Stando al rapporto delle Nazioni Unite, rilasciato dopo l’analisi di una missione durata 10 giorni, dal 21 al 30 marzo 2022, il più grande organismo vivente sulla Terra dovrebbe essere inserito in una lista di siti del patrimonio mondiale “in danger”, cioè in pericolo.

Già nel 2021, con il governo di Scott Morrison, la Grande Barriera Corallina aveva rischiato di finire nella lista nera dei patrimoni dell’umanità a causa delle scarse iniziative prese dall’Australia per tutelarla. Una misura evitata per un pelo e scartata per tanti mesi, grazie anche alla sconfitta dell’allora Primo Ministro, per niente sensibile alla tematica ambientale.

Al contrario, il nuovo governo, quello guidato da Anthony Albanese, si è subito dimostrato molto più “amico dell’ambiente” e solo un mese fa ha annunciato un finanziamento di 1,2 miliardi di dollari australiani (circa 780 milioni di euro) per continuare a lavorare per migliorare la qualità dell’acqua e la ricerca per cercare di aumentare la resilienza di coralli e barriere coralline.

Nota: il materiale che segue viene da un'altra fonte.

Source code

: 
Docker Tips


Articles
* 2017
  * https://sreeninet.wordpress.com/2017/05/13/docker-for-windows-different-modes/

Purtroppo, però, “i progressi compiuti per ridurre l’inquinamento che si riversa nelle acque della barriera a causa dell’agricoltura e del pascolo sono troppo lenti e sono necessari maggiori investimenti per aggiungere gli obiettivi di qualità dell’acqua”, chiosa il rapporto delle Nazioni Unite.

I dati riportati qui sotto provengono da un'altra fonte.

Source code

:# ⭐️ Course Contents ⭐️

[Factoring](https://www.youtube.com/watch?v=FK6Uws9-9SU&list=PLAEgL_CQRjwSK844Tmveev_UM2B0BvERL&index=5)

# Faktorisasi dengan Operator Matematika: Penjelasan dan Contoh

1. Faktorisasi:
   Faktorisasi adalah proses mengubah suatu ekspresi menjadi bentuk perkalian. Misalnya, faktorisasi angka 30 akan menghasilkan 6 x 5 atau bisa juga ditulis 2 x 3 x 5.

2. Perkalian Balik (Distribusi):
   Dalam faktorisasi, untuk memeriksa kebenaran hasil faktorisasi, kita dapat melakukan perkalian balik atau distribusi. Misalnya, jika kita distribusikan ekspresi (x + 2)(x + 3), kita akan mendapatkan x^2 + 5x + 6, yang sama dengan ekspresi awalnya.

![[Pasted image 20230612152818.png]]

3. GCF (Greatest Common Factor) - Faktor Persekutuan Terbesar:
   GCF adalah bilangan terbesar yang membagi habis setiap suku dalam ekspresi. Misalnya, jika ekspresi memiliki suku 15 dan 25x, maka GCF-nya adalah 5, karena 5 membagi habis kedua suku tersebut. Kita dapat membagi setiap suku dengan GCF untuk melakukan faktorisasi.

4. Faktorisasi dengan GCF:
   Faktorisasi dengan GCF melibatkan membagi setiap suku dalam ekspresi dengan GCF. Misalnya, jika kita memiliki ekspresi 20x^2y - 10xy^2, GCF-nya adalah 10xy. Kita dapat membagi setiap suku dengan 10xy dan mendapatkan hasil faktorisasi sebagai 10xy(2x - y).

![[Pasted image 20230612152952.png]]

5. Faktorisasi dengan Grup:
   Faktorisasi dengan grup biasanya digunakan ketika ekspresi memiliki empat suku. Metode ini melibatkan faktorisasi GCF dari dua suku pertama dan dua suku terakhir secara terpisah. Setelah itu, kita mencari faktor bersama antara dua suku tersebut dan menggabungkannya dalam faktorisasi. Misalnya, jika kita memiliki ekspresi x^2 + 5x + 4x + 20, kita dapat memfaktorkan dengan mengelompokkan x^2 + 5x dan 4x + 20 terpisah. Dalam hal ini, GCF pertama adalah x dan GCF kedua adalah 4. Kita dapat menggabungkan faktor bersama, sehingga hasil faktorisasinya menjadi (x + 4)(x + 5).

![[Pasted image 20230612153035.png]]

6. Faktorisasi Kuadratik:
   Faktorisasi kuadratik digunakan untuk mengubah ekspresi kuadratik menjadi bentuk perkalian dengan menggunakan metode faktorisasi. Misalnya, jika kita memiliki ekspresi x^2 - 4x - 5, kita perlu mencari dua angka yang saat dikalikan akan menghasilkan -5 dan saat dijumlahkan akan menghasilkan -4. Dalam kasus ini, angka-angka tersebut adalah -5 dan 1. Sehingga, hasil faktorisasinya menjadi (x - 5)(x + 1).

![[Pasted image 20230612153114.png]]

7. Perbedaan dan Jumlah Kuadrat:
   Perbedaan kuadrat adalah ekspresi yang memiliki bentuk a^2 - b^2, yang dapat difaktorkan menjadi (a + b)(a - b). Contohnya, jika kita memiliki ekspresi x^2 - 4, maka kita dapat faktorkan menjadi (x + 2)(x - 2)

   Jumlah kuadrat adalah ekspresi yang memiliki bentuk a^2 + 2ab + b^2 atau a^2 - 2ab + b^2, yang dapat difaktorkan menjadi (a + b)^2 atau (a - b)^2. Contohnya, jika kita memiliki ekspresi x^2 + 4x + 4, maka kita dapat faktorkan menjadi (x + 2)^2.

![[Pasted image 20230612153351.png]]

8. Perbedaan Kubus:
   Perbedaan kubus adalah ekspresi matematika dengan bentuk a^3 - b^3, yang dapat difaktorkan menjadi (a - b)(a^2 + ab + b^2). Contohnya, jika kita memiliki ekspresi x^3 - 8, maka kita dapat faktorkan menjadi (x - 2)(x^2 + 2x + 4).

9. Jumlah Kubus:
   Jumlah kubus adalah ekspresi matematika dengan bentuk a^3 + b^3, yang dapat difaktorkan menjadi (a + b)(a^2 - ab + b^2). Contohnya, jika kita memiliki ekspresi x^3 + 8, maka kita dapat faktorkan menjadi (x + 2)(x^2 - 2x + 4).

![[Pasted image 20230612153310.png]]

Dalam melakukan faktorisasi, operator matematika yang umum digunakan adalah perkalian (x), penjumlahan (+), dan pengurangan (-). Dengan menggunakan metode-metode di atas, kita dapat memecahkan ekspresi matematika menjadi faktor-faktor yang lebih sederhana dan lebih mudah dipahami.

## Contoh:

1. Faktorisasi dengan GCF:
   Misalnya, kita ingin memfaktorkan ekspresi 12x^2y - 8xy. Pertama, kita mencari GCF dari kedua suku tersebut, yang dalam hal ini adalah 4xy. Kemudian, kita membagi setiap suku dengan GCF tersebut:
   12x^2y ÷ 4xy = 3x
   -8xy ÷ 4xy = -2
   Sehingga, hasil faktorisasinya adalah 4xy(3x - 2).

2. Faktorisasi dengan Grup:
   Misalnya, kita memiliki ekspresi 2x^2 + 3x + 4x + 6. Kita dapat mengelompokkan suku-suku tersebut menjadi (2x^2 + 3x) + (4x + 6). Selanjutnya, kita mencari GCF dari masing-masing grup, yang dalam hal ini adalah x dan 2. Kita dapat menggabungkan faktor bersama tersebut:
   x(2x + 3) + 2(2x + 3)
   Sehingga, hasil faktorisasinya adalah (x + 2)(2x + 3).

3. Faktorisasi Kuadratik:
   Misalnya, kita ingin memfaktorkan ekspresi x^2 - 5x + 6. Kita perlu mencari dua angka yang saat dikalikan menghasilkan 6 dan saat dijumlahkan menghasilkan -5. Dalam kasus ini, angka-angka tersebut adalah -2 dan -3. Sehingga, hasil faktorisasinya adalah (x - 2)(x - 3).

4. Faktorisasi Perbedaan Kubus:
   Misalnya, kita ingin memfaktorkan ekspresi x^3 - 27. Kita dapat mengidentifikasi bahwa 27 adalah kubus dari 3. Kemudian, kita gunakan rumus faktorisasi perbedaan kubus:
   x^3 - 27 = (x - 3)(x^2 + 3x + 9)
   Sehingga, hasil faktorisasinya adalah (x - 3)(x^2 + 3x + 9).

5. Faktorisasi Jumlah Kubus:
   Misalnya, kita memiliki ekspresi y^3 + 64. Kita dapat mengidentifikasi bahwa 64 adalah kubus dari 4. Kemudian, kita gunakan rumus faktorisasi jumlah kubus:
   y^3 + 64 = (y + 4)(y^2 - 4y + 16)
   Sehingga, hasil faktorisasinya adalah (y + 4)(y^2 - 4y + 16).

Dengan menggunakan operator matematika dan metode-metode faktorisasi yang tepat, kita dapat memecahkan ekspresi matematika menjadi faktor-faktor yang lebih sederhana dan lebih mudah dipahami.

Così, “nonostante gli sforzi scientifici e gestionali senza precedenti, il reef è significativamente influenzato dai fattori del cambiamento climatico”. Servono misure urgenti per contrastare il pericolo che sta minacciando i coralli patrimonio dell’Unesco sempre più concretamente.

Nel corso degli anni sono stati tanti i segnali d’allarme inviati dal reef, sintomi di un Pianeta malato che nessuno ha curato a dovere: la Grande barriera corallina, infatti, ha subito una serie di diffusi eventi di sbiancamento dei coralli nel 1998, 2002, 2016, 2017, 2020 e 2022.

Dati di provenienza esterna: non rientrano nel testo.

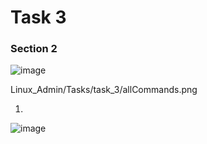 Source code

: # Task 3

### Section 2
![image](https://github.com/Ossa180/Embedded_Linux/blob/main/Linux_Admin/Tasks/task_2/Screenshot%202024-07-06%20222621.png)

Linux_Admin/Tasks/task_3/allCommands.png

1. 
![image](https://github.com/Ossa180/Embedded_Linux/blob/main/Linux_Admin/Tasks/task_3/allCommands.png)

Oggi la frequenza di questi eventi è sempre più ravvicinata: 4 eventi di sbiancamento dei coralli si sono verificati solo negli ultimi 7 anni e un caso è stato rilevato proprio durante la visita del team della missione dell’Onu. Un evento fuori dall’ordinario, avvenuto, inoltre, per la prima volta nella storia, nel periodo tradizionalmente più fresco de La Niña, che solitamente abbassa le temperature oceaniche e protegge i coralli.

Gli scienziati ora temono che senza condizioni più fresche nelle prossime settimane, la barriera corallina potrebbe subire un ulteriore sbiancamento. È per questo motivo che nel rapporto sono state inserite 10 raccomandazioni prioritarie che devono essere affrontate con la massima urgenza per affrontare il pericolo e “migliorare nettamente la capacità dell’Australia di garantire e promuovere la conservazione del reef, permettendo di mantenere l’ eccezionale valore universale per le generazioni future”.

Il report appena stilato si configura come una sorta di ultimatum per il nuovo governo australiano che, davanti alle evidenze e alle analisi degli esperti, dovrà proporre necessariamente soluzioni adeguate per preservare il patrimonio dell’Unesco.

Ora che la resilienza della barriera corallina è seriamente compromessa, il governo Albanese dovrà darsi da fare per produrre un’azione forte in tempi ristrettissimi: il rischio è che venga ufficializzata la classificazione del coral reef più bello del Pianeta come “in pericolo”, con conseguente possibilità di perdita dello status di Patrimonio Mondiale, oltre che di danno di immagine per l’Australia.